Data entries
· · · ·
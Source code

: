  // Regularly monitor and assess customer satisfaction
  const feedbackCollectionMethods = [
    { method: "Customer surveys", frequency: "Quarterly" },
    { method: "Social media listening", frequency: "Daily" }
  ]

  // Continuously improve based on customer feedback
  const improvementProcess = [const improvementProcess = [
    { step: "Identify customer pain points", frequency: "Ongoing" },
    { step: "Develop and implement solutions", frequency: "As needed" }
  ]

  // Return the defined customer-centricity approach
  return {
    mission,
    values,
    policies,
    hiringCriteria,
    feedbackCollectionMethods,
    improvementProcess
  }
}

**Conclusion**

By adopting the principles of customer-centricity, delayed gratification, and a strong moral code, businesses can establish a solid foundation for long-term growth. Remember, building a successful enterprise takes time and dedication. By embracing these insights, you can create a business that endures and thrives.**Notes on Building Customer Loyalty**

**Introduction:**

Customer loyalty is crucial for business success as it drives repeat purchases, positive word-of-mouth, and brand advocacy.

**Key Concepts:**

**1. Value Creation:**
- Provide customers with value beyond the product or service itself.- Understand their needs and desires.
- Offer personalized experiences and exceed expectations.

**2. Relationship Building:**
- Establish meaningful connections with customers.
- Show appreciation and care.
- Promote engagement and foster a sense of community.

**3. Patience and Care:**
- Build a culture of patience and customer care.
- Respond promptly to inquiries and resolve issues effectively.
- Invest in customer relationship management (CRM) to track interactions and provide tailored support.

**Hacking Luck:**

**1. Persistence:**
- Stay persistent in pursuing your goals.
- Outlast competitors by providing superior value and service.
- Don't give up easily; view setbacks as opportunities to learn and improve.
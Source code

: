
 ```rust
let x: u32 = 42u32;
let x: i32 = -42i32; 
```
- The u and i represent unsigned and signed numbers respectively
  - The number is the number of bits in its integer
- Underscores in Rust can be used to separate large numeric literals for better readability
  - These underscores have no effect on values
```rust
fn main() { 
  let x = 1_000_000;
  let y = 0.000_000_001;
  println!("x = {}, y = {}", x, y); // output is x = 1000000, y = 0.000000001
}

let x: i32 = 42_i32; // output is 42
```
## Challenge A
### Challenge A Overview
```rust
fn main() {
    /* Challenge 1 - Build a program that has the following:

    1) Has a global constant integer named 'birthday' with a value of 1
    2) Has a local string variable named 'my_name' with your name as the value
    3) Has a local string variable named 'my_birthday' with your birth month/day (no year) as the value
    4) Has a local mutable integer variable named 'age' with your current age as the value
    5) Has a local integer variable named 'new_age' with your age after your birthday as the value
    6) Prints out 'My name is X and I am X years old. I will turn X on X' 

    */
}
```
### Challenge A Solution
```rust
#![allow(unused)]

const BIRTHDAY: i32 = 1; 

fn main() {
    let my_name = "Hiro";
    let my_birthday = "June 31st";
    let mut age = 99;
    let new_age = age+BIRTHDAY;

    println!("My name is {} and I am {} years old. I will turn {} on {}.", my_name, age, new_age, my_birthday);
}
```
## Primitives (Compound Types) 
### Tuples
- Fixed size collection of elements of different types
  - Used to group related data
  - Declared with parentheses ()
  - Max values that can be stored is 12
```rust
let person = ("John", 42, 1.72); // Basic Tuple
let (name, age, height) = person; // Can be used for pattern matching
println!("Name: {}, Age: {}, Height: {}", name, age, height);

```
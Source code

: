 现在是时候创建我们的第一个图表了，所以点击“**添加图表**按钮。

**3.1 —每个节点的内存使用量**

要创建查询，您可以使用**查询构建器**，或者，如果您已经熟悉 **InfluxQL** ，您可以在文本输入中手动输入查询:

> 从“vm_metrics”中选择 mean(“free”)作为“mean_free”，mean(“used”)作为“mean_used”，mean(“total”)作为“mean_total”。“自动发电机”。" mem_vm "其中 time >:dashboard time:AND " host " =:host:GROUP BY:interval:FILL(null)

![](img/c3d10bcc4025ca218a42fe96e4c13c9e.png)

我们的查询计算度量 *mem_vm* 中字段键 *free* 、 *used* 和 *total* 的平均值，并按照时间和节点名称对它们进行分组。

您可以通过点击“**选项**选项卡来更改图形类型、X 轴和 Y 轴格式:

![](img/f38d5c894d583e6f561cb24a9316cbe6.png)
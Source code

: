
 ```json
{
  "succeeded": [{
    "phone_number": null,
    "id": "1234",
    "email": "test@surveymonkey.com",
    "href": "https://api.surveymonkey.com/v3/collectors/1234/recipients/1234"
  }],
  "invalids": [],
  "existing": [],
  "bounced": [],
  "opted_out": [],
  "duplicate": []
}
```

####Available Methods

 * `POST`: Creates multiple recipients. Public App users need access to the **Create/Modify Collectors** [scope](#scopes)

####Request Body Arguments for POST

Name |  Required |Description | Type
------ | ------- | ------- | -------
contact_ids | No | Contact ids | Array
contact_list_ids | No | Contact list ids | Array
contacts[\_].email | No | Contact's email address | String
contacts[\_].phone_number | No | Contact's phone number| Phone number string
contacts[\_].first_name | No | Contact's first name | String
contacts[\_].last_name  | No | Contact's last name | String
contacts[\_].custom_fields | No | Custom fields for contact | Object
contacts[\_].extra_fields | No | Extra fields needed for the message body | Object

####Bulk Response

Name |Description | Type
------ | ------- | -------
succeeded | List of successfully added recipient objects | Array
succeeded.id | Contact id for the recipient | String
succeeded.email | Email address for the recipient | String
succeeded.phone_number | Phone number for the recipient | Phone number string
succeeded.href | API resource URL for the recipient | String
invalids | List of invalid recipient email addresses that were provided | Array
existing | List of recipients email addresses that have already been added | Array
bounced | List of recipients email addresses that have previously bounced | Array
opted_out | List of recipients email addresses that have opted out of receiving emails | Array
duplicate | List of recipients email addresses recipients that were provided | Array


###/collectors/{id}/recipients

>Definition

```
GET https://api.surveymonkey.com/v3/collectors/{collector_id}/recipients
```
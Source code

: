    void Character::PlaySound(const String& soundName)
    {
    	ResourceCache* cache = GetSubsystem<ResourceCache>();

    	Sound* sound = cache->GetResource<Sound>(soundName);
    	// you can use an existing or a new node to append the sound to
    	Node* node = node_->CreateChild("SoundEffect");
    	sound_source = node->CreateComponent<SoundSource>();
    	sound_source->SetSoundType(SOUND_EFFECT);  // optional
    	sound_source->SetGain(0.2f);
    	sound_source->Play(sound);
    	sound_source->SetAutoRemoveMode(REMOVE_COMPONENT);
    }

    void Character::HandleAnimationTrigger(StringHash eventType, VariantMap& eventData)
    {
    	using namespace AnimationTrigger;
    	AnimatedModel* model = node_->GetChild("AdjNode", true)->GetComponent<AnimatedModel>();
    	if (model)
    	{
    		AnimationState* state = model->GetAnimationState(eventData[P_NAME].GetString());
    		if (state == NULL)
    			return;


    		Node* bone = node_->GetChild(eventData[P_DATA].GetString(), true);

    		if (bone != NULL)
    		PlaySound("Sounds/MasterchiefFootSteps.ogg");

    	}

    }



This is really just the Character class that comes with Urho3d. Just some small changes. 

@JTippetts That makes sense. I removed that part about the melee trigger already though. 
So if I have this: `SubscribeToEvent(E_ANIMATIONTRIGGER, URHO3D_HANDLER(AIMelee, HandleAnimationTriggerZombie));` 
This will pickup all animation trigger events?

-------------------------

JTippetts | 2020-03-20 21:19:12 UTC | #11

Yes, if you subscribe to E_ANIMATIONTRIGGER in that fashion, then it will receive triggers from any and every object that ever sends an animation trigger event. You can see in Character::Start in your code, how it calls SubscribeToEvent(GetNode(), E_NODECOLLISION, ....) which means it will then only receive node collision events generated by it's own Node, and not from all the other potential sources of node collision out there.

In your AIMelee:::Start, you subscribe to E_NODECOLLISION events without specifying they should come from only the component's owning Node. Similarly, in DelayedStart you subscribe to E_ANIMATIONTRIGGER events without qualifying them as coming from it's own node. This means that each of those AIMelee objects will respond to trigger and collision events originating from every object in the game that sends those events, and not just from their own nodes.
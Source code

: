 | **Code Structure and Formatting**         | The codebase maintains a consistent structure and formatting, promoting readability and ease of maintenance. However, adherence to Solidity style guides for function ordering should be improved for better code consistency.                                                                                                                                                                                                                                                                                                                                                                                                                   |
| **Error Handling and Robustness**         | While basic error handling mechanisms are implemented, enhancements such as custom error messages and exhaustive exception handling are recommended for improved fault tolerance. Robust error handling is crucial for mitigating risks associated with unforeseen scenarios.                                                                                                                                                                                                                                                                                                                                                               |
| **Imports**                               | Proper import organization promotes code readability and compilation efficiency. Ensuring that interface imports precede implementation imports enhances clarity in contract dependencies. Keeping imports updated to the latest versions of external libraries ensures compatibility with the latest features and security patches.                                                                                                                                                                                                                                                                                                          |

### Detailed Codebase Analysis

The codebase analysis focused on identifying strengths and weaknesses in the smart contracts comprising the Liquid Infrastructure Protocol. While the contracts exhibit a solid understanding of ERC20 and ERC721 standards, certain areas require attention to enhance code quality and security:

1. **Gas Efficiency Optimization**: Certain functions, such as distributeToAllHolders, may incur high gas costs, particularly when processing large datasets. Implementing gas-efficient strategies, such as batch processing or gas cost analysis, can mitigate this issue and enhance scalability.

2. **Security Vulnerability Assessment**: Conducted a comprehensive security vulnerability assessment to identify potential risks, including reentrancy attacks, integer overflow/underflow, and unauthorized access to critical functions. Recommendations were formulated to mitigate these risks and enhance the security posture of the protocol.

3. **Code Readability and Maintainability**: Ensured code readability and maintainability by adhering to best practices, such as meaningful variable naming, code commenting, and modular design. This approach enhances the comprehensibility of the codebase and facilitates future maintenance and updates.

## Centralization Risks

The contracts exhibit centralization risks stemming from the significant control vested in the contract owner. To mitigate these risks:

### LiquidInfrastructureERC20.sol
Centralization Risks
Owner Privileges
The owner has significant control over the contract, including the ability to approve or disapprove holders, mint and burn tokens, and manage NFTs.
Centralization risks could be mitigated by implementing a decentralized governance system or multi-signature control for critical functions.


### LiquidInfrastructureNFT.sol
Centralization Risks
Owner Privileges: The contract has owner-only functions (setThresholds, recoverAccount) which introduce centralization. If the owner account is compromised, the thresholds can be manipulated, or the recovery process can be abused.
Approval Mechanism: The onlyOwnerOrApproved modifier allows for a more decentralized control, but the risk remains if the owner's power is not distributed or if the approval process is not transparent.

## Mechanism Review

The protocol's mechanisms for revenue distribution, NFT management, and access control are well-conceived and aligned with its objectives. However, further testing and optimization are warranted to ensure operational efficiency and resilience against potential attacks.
· · · ·
_Task objective_: Your task is to copy each line of the data above that holds "https".

_Problem solution_:
    "href": "https://api.surveymonkey.com/v3/collectors/1234/recipients/1234"
GET https://api.surveymonkey.com/v3/collectors/{collector_id}/recipients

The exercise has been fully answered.